- [DATA FOR THIS EXERCISE]:
== Segment start ==

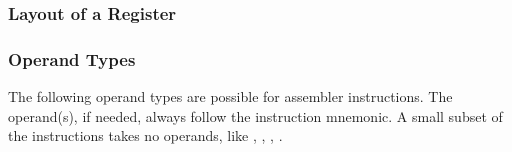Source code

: \subsubsection{Layout of a Register}

\subsubsection{Operand Types}

The following operand types are possible for assembler
instructions. The operand(s), if needed, always follow the instruction
mnemonic. A small subset of the instructions takes no operands, like
, , , .

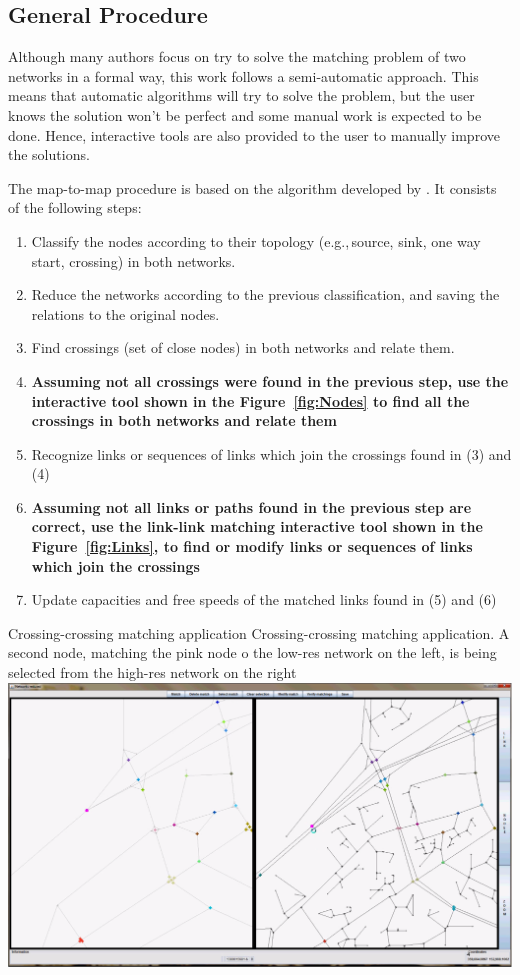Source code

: \subsection{General Procedure}
Although many authors focus on try to solve the matching problem of two networks in a formal way, this work follows a semi-automatic approach. This means that automatic algorithms will try to solve the problem, but the user knows the solution won't be perfect and some manual work is expected to be done. Hence, interactive tools are also provided to the user to manually improve the solutions.

The map-to-map procedure is based on the algorithm developed by \citet{BalmerEtAl_STRC_2005}. It consists of the following steps:
%
\begin{enumerate}
\item Classify the nodes according to their topology (e.g.,\,source, sink, one way start, crossing) in both networks.
\item Reduce the networks according to the previous classification, and saving the relations to the original nodes.
\item Find crossings (set of close nodes) in both networks and relate them.
\item \textbf{Assuming not all crossings were found in the previous step, use the interactive tool shown in the Figure~\ref{fig:Nodes} to find all the crossings in both networks and relate them}
\item Recognize links or sequences of links which join the crossings found in (3) and (4)
\item \textbf{Assuming not all links or paths found in the previous step are correct, use the link-link matching interactive tool shown in the Figure~\ref{fig:Links}, to find or modify links or sequences of links which join the crossings}
\item Update capacities and free speeds of the matched links found in (5) and (6)
\end{enumerate}
%
\createfigure
{Crossing-crossing matching application}
{Crossing-crossing matching application. A second node, matching the pink node o the low-res network on the left, is being selected from the high-res network on the right}
{\label{fig:Nodes}}
{\includegraphics[width=1.0\textwidth]{extending/figures/netEdSing/Nodes.png}}
{}

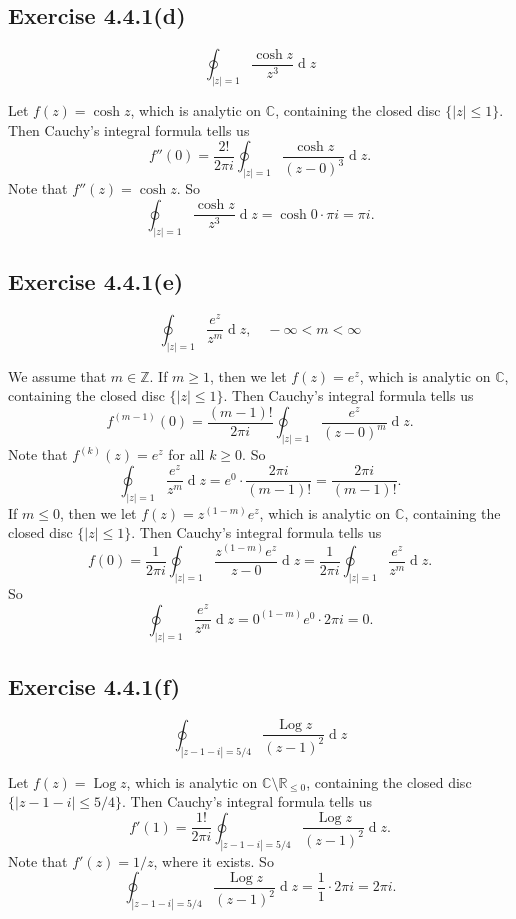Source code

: \documentclass[12pt]{article}
\newenvironment{problem}
    {\begin{lrbox}{\mybox}\begin{minipage}{0.98\textwidth}}
    {\end{minipage}\end{lrbox}\framebox[\textwidth]{\usebox{\mybox}}}
\newcommand{\Z}{\mathbb{Z}} %
\newcommand{\R}{\mathbb{R}} %
\newcommand{\C}{\mathbb{C}} %
\newcommand{\<}{\left\langle} %
\renewcommand{\>}{\right\rangle} %
\newcommand{\Log}{\operatorname{Log}} %
\renewcommand{\d}[1]{\operatorname{d}\!#1} %
\begin{document}
\subsection{Exercise 4.4.1(d)}
\begin{problem}
    \[\oint_{|z| = 1} \frac{\cosh z}{z^3} \d{z}\]
\end{problem}
\medskip

Let $f(z) = \cosh z$, which is analytic on $\C$, containing the closed disc $\{|z| \leq 1\}$. Then Cauchy's integral formula tells us
\[f''(0) = \frac{2!}{2 \pi i} \oint_{|z| = 1} \frac{\cosh z}{(z - 0)^3} \d{z}.\]
Note that $f''(z) = \cosh z$. So
\[\oint_{|z| = 1} \frac{\cosh z}{z^3} \d{z} = \cosh 0 \cdot \pi i = \pi i.\]

\subsection{Exercise 4.4.1(e)}
\begin{problem}
    \[\oint_{|z| = 1} \frac{e^z}{z^m} \d{z}, \quad -\infty < m < \infty\]
\end{problem}
\medskip

We assume that $m \in \Z$. If $m \geq 1$, then we let $f(z) = e^z$, which is analytic on $\C$, containing the closed disc $\{|z| \leq 1\}$. Then Cauchy's integral formula tells us
\[
    f^{(m - 1)}(0) = \frac{(m - 1)!}{2 \pi i} \oint_{|z| = 1} \frac{e^z}{(z - 0)^m} \d{z}.
\]
Note that $f^{(k)}(z) = e^z$ for all $k \geq 0$. So
\[
    \oint_{|z| = 1} \frac{e^z}{z^m} \d{z} = e^0 \cdot \frac{2 \pi i}{(m - 1)!} = \frac{2 \pi i}{(m - 1)!}.
\]
If $m \leq 0$, then we let $f(z) = z^{(1 - m)}e^z$, which is analytic on $\C$, containing the closed disc $\{|z| \leq 1\}$. Then Cauchy's integral formula tells us
\[
    f(0) = \frac{1}{2 \pi i} \oint_{|z| = 1} \frac{z^{(1 - m)}e^z}{z - 0} \d{z} = \frac{1}{2 \pi i} \oint_{|z| = 1} \frac{e^z}{z^m} \d{z}.
\]
So
\[
    \oint_{|z| = 1} \frac{e^z}{z^m} \d{z} = 0^{(1 - m)}e^0 \cdot 2 \pi i = 0.
\]

\newpage
\subsection{Exercise 4.4.1(f)}
\begin{problem}
    \[\oint_{|z - 1 - i| = 5/4} \frac{\Log z}{(z - 1)^2} \d{z}\]
\end{problem}
\medskip

Let $f(z) = \Log z$, which is analytic on $\C \setminus \R_{\leq 0}$, containing the closed disc $\{|z - 1 - i| \leq 5/4\}$. Then Cauchy's integral formula tells us
\[
    f'(1) = \frac{1!}{2 \pi i} \oint_{|z - 1 - i| = 5/4} \frac{\Log z}{(z - 1)^2} \d{z}.
\]
Note that $f'(z) = 1/z$, where it exists. So
\[
    \oint_{|z - 1 - i| = 5/4} \frac{\Log z}{(z - 1)^2} \d{z} = \frac11 \cdot 2 \pi i = 2 \pi i.
\]
\end{document}
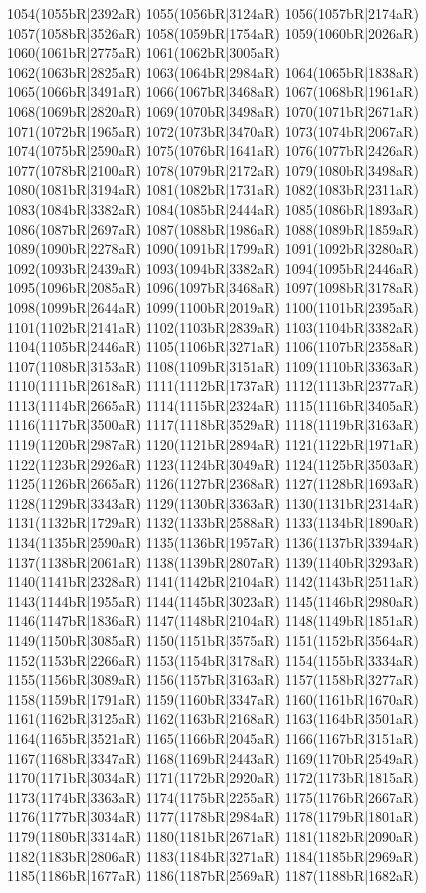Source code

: 1054(1055bR|2392aR) 1055(1056bR|3124aR) 1056(1057bR|2174aR) 1057(1058bR|3526aR) 1058(1059bR|1754aR) 1059(1060bR|2026aR) 1060(1061bR|2775aR) 1061(1062bR|3005aR) \\1062(1063bR|2825aR) 1063(1064bR|2984aR) 1064(1065bR|1838aR) 1065(1066bR|3491aR) 1066(1067bR|3468aR) 1067(1068bR|1961aR) 1068(1069bR|2820aR) 1069(1070bR|3498aR) 1070(1071bR|2671aR) \\1071(1072bR|1965aR) 1072(1073bR|3470aR) 1073(1074bR|2067aR) 1074(1075bR|2590aR) 1075(1076bR|1641aR) 1076(1077bR|2426aR) 1077(1078bR|2100aR) 1078(1079bR|2172aR) 1079(1080bR|3498aR) \\1080(1081bR|3194aR) 1081(1082bR|1731aR) 1082(1083bR|2311aR) 1083(1084bR|3382aR) 1084(1085bR|2444aR) 1085(1086bR|1893aR) 1086(1087bR|2697aR) 1087(1088bR|1986aR) 1088(1089bR|1859aR) \\1089(1090bR|2278aR) 1090(1091bR|1799aR) 1091(1092bR|3280aR) 1092(1093bR|2439aR) 1093(1094bR|3382aR) 1094(1095bR|2446aR) 1095(1096bR|2085aR) 1096(1097bR|3468aR) 1097(1098bR|3178aR) \\1098(1099bR|2644aR) 1099(1100bR|2019aR) 1100(1101bR|2395aR) 1101(1102bR|2141aR) 1102(1103bR|2839aR) 1103(1104bR|3382aR) 1104(1105bR|2446aR) 1105(1106bR|3271aR) 1106(1107bR|2358aR) \\1107(1108bR|3153aR) 1108(1109bR|3151aR) 1109(1110bR|3363aR) 1110(1111bR|2618aR) 1111(1112bR|1737aR) 1112(1113bR|2377aR) 1113(1114bR|2665aR) 1114(1115bR|2324aR) 1115(1116bR|3405aR) \\1116(1117bR|3500aR) 1117(1118bR|3529aR) 1118(1119bR|3163aR) 1119(1120bR|2987aR) 1120(1121bR|2894aR) 1121(1122bR|1971aR) 1122(1123bR|2926aR) 1123(1124bR|3049aR) 1124(1125bR|3503aR) \\1125(1126bR|2665aR) 1126(1127bR|2368aR) 1127(1128bR|1693aR) 1128(1129bR|3343aR) 1129(1130bR|3363aR) 1130(1131bR|2314aR) 1131(1132bR|1729aR) 1132(1133bR|2588aR) 1133(1134bR|1890aR) \\1134(1135bR|2590aR) 1135(1136bR|1957aR) 1136(1137bR|3394aR) 1137(1138bR|2061aR) 1138(1139bR|2807aR) 1139(1140bR|3293aR) 1140(1141bR|2328aR) 1141(1142bR|2104aR) 1142(1143bR|2511aR) \\1143(1144bR|1955aR) 1144(1145bR|3023aR) 1145(1146bR|2980aR) 1146(1147bR|1836aR) 1147(1148bR|2104aR) 1148(1149bR|1851aR) 1149(1150bR|3085aR) 1150(1151bR|3575aR) 1151(1152bR|3564aR) \\1152(1153bR|2266aR) 1153(1154bR|3178aR) 1154(1155bR|3334aR) 1155(1156bR|3089aR) 1156(1157bR|3163aR) 1157(1158bR|3277aR) 1158(1159bR|1791aR) 1159(1160bR|3347aR) 1160(1161bR|1670aR) \\1161(1162bR|3125aR) 1162(1163bR|2168aR) 1163(1164bR|3501aR) 1164(1165bR|3521aR) 1165(1166bR|2045aR) 1166(1167bR|3151aR) 1167(1168bR|3347aR) 1168(1169bR|2443aR) 1169(1170bR|2549aR) \\1170(1171bR|3034aR) 1171(1172bR|2920aR) 1172(1173bR|1815aR) 1173(1174bR|3363aR) 1174(1175bR|2255aR) 1175(1176bR|2667aR) 1176(1177bR|3034aR) 1177(1178bR|2984aR) 1178(1179bR|1801aR) \\1179(1180bR|3314aR) 1180(1181bR|2671aR) 1181(1182bR|2090aR) 1182(1183bR|2806aR) 1183(1184bR|3271aR) 1184(1185bR|2969aR) 1185(1186bR|1677aR) 1186(1187bR|2569aR) 1187(1188bR|1682aR) 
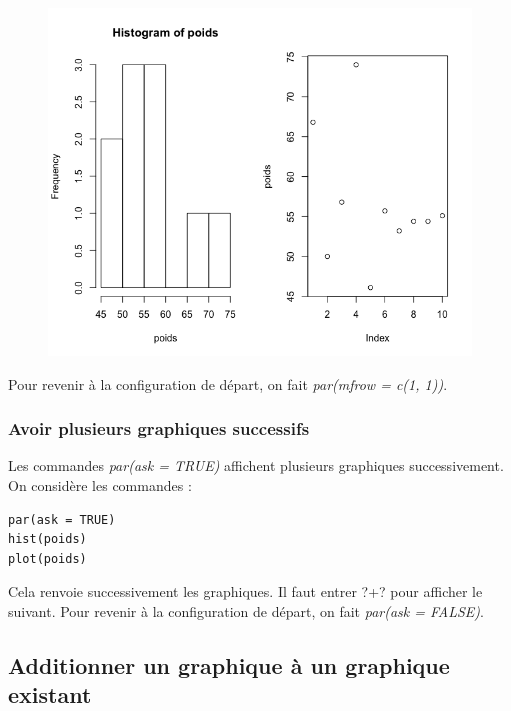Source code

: \begin{figure}[H]\begin{center}\includegraphics[scale=0.4]{ilu/gra53.png}\end{center}\end{figure}
Pour revenir à la configuration de départ, on fait \textit{par(mfrow = c(1, 1))}.

\subsubsection{Avoir plusieurs graphiques successifs}
Les commandes \textit{par(ask = TRUE)} affichent plusieurs graphiques successivement.
On considère les commandes :
\begin{lstlisting}[language=html]
par(ask = TRUE)
hist(poids)
plot(poids)
\end{lstlisting}
Cela renvoie successivement les graphiques. Il faut entrer ?+? pour afficher le suivant.\newline
Pour revenir à la configuration de départ, on fait \textit{par(ask = FALSE)}.
\subsection{Additionner un graphique à un graphique existant}
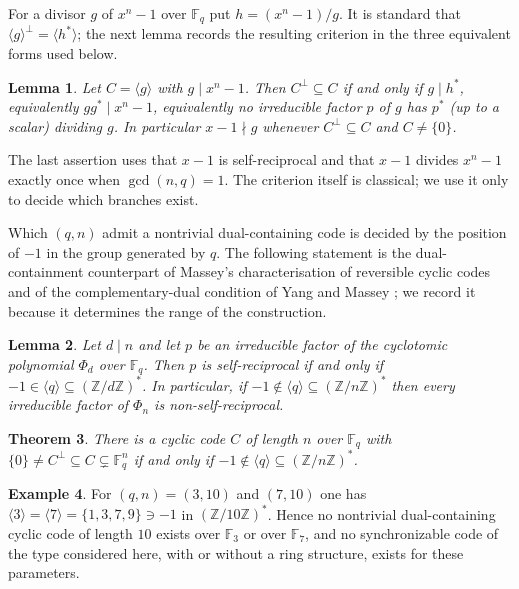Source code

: \documentclass[11pt,reqno]{amsart}
\newtheorem{theorem}{Theorem}[section]
\newtheorem{lemma}[theorem]{Lemma}
\theoremstyle{definition}
\newtheorem{example}[theorem]{Example}
\theoremstyle{remark}
\newcommand{\F}{\mathbb{F}}
\newcommand{\Z}{\mathbb{Z}}
\newcommand{\gen}[1]{\langle #1\rangle}
\begin{document}
For a divisor $g$ of $x^n-1$ over $\F_q$ put $h=(x^n-1)/g$. It is standard that $\gen{g}^\perp=\gen{h^*}$; the next lemma records the resulting criterion in the three equivalent forms used below.


\begin{lemma}\label{dc}
Let $C=\gen{g}$ with $g\mid x^n-1$. Then $C^\perp\subseteq C$ if and only if $g\mid h^*$, equivalently $g g^*\mid x^n-1$, equivalently no irreducible factor $p$ of $g$ has $p^*$ (up to a scalar) dividing $g$. In particular $x-1\nmid g$ whenever $C^\perp\subseteq C$ and $C\neq\{0\}$.
\end{lemma}

The last assertion uses that $x-1$ is self-reciprocal and that $x-1$ divides $x^n-1$ exactly once when $\gcd(n,q)=1$. The criterion itself is classical; we use it only to decide which branches exist.


Which $(q,n)$ admit a nontrivial dual-containing code is decided by the position of $-1$ in the group generated by $q$. The following statement is the dual-containment counterpart of Massey's characterisation of reversible cyclic codes \cite{Massey1964} and of the complementary-dual condition of Yang and Massey \cite{YangMassey1994}; we record it because it determines the range of the construction.


\begin{lemma}\label{selfrecip}
Let $d\mid n$ and let $p$ be an irreducible factor of the cyclotomic polynomial $\Phi_d$ over $\F_q$. Then $p$ is self-reciprocal if and only if $-1\in\gen{q}\subseteq(\Z/d\Z)^*$. In particular, if $-1\notin\gen{q}\subseteq(\Z/n\Z)^*$ then every irreducible factor of $\Phi_n$ is non-self-reciprocal.
\end{lemma}

\begin{theorem}\label{existence}
There is a cyclic code $C$ of length $n$ over $\F_q$ with $\{0\}\neq C^\perp\subseteq C\subsetneq\F_q^n$ if and only if $-1\notin\gen{q}\subseteq(\Z/n\Z)^*$.
\end{theorem}

\begin{example}\label{nogo}
For $(q,n)=(3,10)$ and $(7,10)$ one has $\gen{3}=\gen{7}=\{1,3,7,9\}\ni-1$ in $(\Z/10\Z)^*$. Hence no nontrivial dual-containing cyclic code of length $10$ exists over $\F_3$ or over $\F_7$, and no synchronizable code of the type considered here, with or without a ring structure, exists for these parameters.
\end{example}
\end{document}
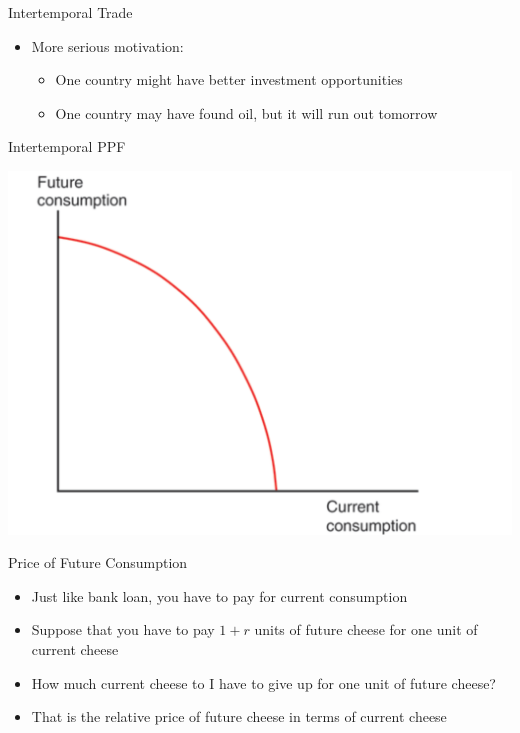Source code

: \documentclass[ignorenonframetext,]{beamer}
\begin{document}
\begin{frame}{Intertemporal Trade}

    \begin{itemize}
        \item More serious motivation:
        \begin{itemize}
            \item One country might have better investment opportunities
            \item One country may have found oil, but it will run out tomorrow
        \end{itemize}
    \end{itemize}
            
\end{frame}

\begin{frame}{Intertemporal PPF}

    \includegraphics[scale=0.25]{intertemporal_ppf.png}

\end{frame}

\begin{frame}{Price of Future Consumption}

    \begin{itemize}
        \item Just like bank loan, you have to pay for current consumption 
        \item Suppose that you have to pay $1+r$ units of future cheese for one unit of current cheese
        \item How much current cheese to I have to give up for one unit of future cheese?
        \item That is the relative price of future cheese in terms of current cheese
    \end{itemize}

\end{frame}
\end{document}
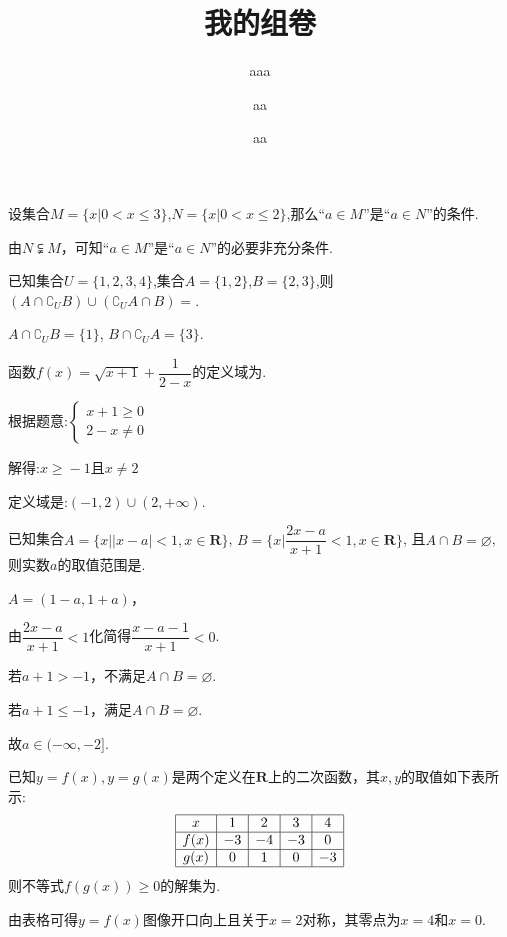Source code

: \documentclass[cs4size,windows,a4paper,answers]{BHCexam}
\begin{document}
\title{我的组卷}
\subtitle{aaa}
\author{aa}
\date{aa}
\maketitle
\begin{groups}
\begin{questions}[]
\question[4] 设集合$M=\{x|0\lt x\leqslant{}3\}$,$N=\{x|0\lt x\leqslant{}2\}$,那么“$a\in{M}$”是“$a\in{N}$”的条件.
\begin{solution}
\methodonly
由$N \subsetneqq M$，可知“$a\in{M}$”是“$a\in{N}$”的必要非充分条件.



\end{solution}
\question[4] 已知集合$U=\{1,2,3,4\}$,集合$A=\{1,2\}$,$B=\{2,3\}$,则$(A\cap\complement_UB) \cup (\complement_UA\cap B)=$.
\begin{solution}
\methodonly
$A\cap\complement_UB=\{1\}$, $B\cap\complement_UA=\{3\}$.




\end{solution}
\question[4] 函数$f(x)=\sqrt{x+1}+\dfrac{1}{2-x}$的定义域为.
\begin{solution}
\methodonly
根据题意:$\left\{\begin{array}{l}{x+1\geqslant{}0}\\{2-x\neq{}0}\end{array}\right.$

解得:$x\geqslant{}-1$且$x\neq{}2$

定义域是:$(-1,2)\cup{}(2,+\infty)$.

\end{solution}
\question[4] 已知集合$A=\{x \big| |x-a| \lt 1,x\in\mathbf{R}\}$,
$B=\{x\Big|\dfrac{2x-a}{x+1}<1,x\in\mathbf{R}\}$,
且$A\cap B=\varnothing$,
 则实数$a$的取值范围是\mtk{$a \in (-\infty,-2]$}.
\begin{solution}
\methodonly
$A=(1-a,1+a)$，

由$\dfrac{2x-a}{x+1}<1$化简得$\dfrac{x-a-1}{x+1}<0$.

若$a+1 \gt -1$，不满足$A \cap B=\varnothing$.

若$a+1 \le -1$，满足$A \cap B=\varnothing$.

故$a\in(-\infty,-2]$.

\end{solution}
\question[4] 已知$y=f(x), y=g(x)$是两个定义在$\mathbf{R}$上的二次函数，其$x, y$的取值如下表所示: 
\[\begin{array}{|c|c|c|c|c|}
\hline
x & 1 & 2 & 3 & 4 \\
\hline
f(x) & -3 & -4 & -3 & 0\\
\hline
g(x) & 0 & 1 & 0 & -3\\
\hline
\end{array}\]
则不等式$f(g(x))\ge0$的解集为\mtk{$(-\infty,1]\cup[3,+\infty)$.}.
\begin{solution}
\methodonly
由表格可得$y=f(x)$图像开口向上且关于$x=2$对称，其零点为$x=4$和$x=0$.


\end{solution}
\end{questions}
\end{groups}
\end{document}
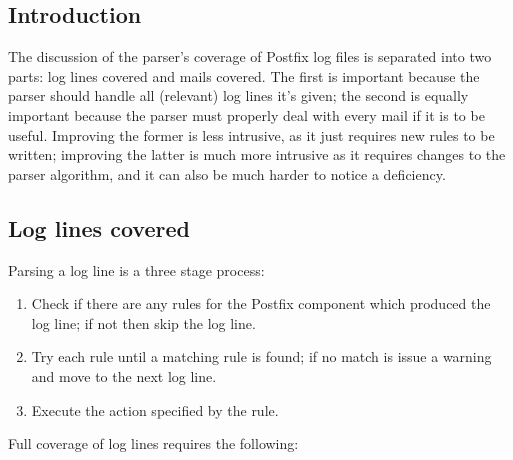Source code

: \documentclass[a4paper,12pt,draft]{article}
\begin{document}
\subsection{Introduction}

The discussion of the parser's coverage of Postfix log files is separated
into two parts: log lines covered and mails covered.  The first is
important because the parser should handle all (relevant) log lines it's
given; the second is equally important because the parser must properly
deal with every mail if it is to be useful.  Improving the former is
less intrusive, as it just requires new rules to be written; improving the
latter is much more intrusive as it requires changes to the parser
algorithm, and it can also be much harder to notice a deficiency.

\subsection{Log lines covered}

\label{log-lines-covered}

Parsing a log line is a three stage process:

\begin{enumerate}

    \item Check if there are any rules for the Postfix component which
        produced the log line; if not then skip the log line.

    \item Try each rule until a matching rule is found; if no match is
        issue a warning and move to the next log line.

    \item Execute the action specified by the rule.

\end{enumerate}

Full coverage of log lines requires the following:
\end{document}
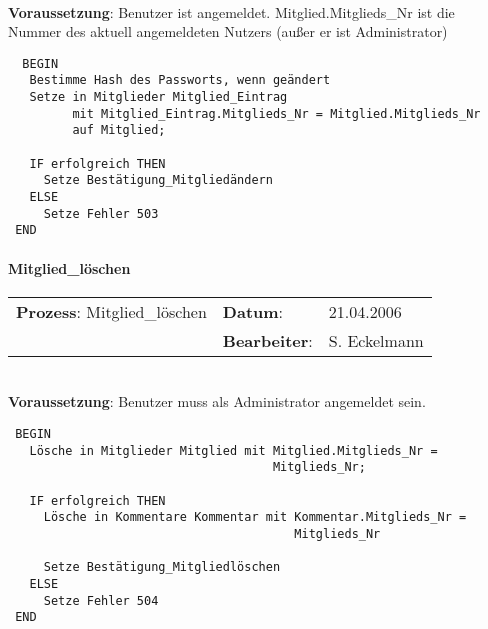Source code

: \hrulefill\\
\textbf{Voraussetzung}: Benutzer ist angemeldet. Mitglied.Mitglieds\_Nr ist die Nummer des aktuell angemeldeten Nutzers (außer er ist Administrator)
\begin{verbatim}
  BEGIN
   Bestimme Hash des Passworts, wenn geändert
   Setze in Mitglieder Mitglied_Eintrag
         mit Mitglied_Eintrag.Mitglieds_Nr = Mitglied.Mitglieds_Nr
         auf Mitglied;
  
   IF erfolgreich THEN
     Setze Bestätigung_Mitgliedändern
   ELSE
     Setze Fehler 503
 END
\end{verbatim}
\hrulefill



\paragraph{Mitglied\_löschen}
\begin{tabular}[t]{p{9.5cm}ll}
\textbf{Prozess}: Mitglied\_löschen  	&\textbf{Datum}:      &21.04.2006\\
					&\textbf{Bearbeiter}: &S. Eckelmann\\
\end{tabular}

\hrulefill\\
\textbf{Voraussetzung}: Benutzer muss als Administrator angemeldet sein.
\begin{verbatim}
 BEGIN
   Lösche in Mitglieder Mitglied mit Mitglied.Mitglieds_Nr = 
                                     Mitglieds_Nr;

   IF erfolgreich THEN
     Lösche in Kommentare Kommentar mit Kommentar.Mitglieds_Nr = 
                                        Mitglieds_Nr

     Setze Bestätigung_Mitgliedlöschen
   ELSE
     Setze Fehler 504
 END
\end{verbatim}
\hrulefill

== Segment end ==

- [INSTRUCTIONS FOR THE TASK]: The lines above, starting at the one with "important because the parser should" and ending at the one with "no match is", are the only ones to return, exactly as written.

- [RESPONSE TO THIS EXERCISE]:
important because the parser should handle all (relevant) log lines it's
given; the second is equally important because the parser must properly
deal with every mail if it is to be useful.  Improving the former is
less intrusive, as it just requires new rules to be written; improving the
latter is much more intrusive as it requires changes to the parser
algorithm, and it can also be much harder to notice a deficiency.

\subsection{Log lines covered}

\label{log-lines-covered}

Parsing a log line is a three stage process:

\begin{enumerate}

    \item Check if there are any rules for the Postfix component which
        produced the log line; if not then skip the log line.

    \item Try each rule until a matching rule is found; if no match is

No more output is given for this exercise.